N.J. to Fine Drivers Using Cell Phones Starting July 1

New Jersey’s ban on cell phone use by drivers goes into full effect on July 1, but police still can’t pull somebody over simply for chattering away while going down the road.

Motorists talking on hand-held cell phones while behind the wheel could be fined up to $250, but only if they are stopped for another driving infraction. That has some questioning the effectiveness of the new law.

State officials said the measure is intended as a starting point for getting drivers to eliminate a potentially deadly distraction.

“It’s a human behavior issue,” said Roberto Rodriguez, director of the state Division of Highway Traffic Safety. “We want to analyze driver behavior to see if making it tougher is necessary.”

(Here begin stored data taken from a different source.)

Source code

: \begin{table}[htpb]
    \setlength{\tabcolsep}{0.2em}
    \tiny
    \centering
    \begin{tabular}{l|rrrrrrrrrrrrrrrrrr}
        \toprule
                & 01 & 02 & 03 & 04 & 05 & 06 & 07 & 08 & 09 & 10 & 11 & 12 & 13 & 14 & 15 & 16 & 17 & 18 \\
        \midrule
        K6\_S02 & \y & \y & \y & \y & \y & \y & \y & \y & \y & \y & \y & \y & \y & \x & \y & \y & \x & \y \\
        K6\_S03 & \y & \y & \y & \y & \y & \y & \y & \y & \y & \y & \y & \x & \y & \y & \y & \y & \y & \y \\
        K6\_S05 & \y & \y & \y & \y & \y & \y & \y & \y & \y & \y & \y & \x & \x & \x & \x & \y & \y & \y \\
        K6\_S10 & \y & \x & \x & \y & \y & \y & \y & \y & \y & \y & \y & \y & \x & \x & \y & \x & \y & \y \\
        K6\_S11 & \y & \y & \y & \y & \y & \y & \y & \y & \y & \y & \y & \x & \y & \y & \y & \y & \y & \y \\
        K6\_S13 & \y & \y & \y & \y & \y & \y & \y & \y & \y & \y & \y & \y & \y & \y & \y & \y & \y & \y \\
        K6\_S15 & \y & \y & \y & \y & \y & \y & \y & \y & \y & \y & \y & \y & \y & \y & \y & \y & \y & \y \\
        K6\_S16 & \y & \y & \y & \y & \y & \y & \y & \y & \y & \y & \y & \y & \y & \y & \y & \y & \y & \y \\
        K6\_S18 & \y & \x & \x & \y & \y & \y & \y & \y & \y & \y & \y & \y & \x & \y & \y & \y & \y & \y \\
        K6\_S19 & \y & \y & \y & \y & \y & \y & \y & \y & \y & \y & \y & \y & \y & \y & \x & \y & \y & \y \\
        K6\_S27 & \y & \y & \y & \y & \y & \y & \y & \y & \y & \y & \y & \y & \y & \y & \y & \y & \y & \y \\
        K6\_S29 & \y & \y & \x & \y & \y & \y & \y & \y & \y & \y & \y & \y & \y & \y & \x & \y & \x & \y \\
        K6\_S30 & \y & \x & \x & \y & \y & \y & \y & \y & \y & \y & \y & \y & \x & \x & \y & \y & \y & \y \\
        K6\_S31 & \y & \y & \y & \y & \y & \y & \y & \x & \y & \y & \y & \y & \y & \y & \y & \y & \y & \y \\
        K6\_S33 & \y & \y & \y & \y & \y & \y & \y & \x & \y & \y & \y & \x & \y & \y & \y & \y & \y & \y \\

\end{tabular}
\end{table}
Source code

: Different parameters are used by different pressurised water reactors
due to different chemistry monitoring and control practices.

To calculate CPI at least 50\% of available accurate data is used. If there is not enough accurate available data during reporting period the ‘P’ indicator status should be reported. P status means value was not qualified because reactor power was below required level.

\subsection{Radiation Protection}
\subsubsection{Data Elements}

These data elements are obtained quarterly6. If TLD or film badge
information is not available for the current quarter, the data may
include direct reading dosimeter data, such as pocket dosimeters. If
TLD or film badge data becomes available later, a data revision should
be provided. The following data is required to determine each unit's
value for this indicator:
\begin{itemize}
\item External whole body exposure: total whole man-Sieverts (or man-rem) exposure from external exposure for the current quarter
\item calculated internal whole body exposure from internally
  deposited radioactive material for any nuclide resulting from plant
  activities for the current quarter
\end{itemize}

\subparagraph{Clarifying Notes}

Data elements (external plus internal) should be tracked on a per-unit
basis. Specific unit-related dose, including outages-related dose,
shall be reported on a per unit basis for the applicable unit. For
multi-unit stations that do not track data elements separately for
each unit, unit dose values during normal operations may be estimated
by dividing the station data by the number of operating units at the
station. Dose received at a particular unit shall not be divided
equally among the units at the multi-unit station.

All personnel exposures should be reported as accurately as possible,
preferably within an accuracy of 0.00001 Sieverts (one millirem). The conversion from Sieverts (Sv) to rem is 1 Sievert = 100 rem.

He compared the cell phone measure to a state law requiring use of seat belts, which was changed from a secondary offense to a primary offense, and now allows police to stop motorists for not wearing one. That change was made because statistics showed that 2 of every 10 drivers on New Jersey roads still weren’t buckling up.

New Jersey is the second state to outlaw driver use of hand-held cell phones. It is also prohibited in New York, and police there can stop motorists for talking on the phone even if no other driving infraction took place.

When Gov. James E. McGreevey signed the measure into law, he dismissed criticism of it being a secondary offense, or one that requires another driving violation to be enforced. He said it was a necessity on New Jersey’s crowded roads.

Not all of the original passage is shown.